:: AVAILABLE DATA ::

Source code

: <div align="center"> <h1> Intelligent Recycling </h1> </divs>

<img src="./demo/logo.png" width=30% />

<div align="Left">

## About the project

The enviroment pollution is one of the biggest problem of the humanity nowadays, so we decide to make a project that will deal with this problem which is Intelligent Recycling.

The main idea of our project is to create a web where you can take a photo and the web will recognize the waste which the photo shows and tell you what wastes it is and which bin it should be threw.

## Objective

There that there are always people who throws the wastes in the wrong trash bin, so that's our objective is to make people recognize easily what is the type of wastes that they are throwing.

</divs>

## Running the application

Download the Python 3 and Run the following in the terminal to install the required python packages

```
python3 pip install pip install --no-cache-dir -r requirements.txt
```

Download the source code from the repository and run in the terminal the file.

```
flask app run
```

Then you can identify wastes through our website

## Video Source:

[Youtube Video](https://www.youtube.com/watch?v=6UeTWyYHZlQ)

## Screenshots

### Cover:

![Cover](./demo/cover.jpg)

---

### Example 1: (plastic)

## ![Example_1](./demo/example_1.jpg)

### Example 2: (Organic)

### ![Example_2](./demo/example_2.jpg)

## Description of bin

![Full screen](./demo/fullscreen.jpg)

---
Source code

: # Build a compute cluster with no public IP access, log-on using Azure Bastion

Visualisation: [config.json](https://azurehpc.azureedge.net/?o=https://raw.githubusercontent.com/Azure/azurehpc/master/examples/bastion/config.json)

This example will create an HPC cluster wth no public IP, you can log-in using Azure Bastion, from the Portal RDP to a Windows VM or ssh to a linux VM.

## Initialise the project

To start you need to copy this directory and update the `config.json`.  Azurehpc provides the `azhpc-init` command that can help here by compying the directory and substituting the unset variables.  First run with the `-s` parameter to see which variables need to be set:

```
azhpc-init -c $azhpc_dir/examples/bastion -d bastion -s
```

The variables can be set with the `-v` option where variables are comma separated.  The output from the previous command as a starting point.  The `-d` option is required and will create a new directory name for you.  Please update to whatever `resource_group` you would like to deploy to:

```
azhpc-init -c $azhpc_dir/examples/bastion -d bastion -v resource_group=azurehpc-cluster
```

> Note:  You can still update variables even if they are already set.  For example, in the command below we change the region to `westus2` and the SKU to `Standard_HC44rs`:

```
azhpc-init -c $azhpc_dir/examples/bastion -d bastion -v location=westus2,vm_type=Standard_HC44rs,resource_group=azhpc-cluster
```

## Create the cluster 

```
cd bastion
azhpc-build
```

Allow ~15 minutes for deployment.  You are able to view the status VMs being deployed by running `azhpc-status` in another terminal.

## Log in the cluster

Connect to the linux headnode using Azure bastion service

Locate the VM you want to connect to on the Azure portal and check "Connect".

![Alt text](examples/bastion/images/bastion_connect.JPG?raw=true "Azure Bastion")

:::
:: AVAILABLE DATA ::

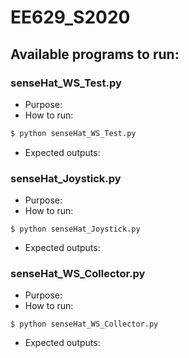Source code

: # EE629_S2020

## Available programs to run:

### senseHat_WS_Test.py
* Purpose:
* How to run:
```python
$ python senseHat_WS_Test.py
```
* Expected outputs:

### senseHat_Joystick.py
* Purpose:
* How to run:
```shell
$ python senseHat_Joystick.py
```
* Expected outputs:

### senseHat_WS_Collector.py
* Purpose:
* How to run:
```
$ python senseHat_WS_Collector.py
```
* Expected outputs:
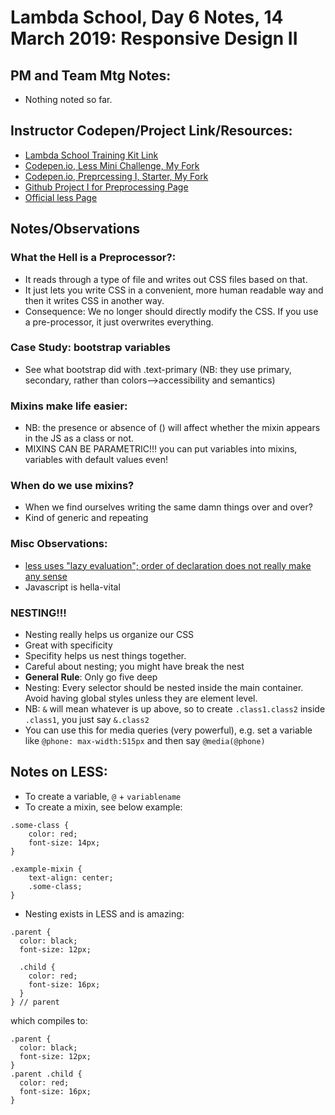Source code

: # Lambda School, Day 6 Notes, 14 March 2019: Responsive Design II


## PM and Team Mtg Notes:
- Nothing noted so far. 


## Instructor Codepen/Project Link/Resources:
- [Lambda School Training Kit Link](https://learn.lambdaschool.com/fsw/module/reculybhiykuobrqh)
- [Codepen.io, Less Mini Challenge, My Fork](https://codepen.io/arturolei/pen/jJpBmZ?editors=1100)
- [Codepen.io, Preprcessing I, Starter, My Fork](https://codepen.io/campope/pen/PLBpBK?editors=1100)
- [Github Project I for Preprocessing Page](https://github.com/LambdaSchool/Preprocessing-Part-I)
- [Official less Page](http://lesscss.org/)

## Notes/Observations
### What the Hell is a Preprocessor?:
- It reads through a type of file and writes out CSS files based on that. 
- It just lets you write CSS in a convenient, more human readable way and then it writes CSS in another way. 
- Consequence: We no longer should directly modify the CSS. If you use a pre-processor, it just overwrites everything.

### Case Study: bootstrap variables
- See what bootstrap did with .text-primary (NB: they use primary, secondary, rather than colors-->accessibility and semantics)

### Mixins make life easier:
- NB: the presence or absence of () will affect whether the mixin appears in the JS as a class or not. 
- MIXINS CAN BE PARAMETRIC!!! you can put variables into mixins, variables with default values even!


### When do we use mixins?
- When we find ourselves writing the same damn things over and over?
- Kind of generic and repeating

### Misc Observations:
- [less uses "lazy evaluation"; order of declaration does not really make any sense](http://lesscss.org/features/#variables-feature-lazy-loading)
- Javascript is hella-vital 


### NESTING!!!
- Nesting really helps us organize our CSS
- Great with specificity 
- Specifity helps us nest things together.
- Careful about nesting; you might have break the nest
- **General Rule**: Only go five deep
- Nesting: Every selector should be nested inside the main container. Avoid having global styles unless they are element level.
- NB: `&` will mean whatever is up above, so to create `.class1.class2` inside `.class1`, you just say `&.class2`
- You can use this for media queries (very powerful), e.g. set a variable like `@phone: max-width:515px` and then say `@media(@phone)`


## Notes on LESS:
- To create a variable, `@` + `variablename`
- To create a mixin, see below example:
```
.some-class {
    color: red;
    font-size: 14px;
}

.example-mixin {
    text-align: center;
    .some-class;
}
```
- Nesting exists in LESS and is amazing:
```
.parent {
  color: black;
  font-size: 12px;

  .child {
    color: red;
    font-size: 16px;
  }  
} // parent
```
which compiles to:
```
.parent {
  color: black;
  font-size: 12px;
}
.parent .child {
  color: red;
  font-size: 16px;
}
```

:::

-- EXERCISE REQUIREMENTS --
Out of the material above, select every line that holds the string "helps".

-- RESULT OF THIS TASK --
- Nesting really helps us organize our CSS
- Specifity helps us nest things together.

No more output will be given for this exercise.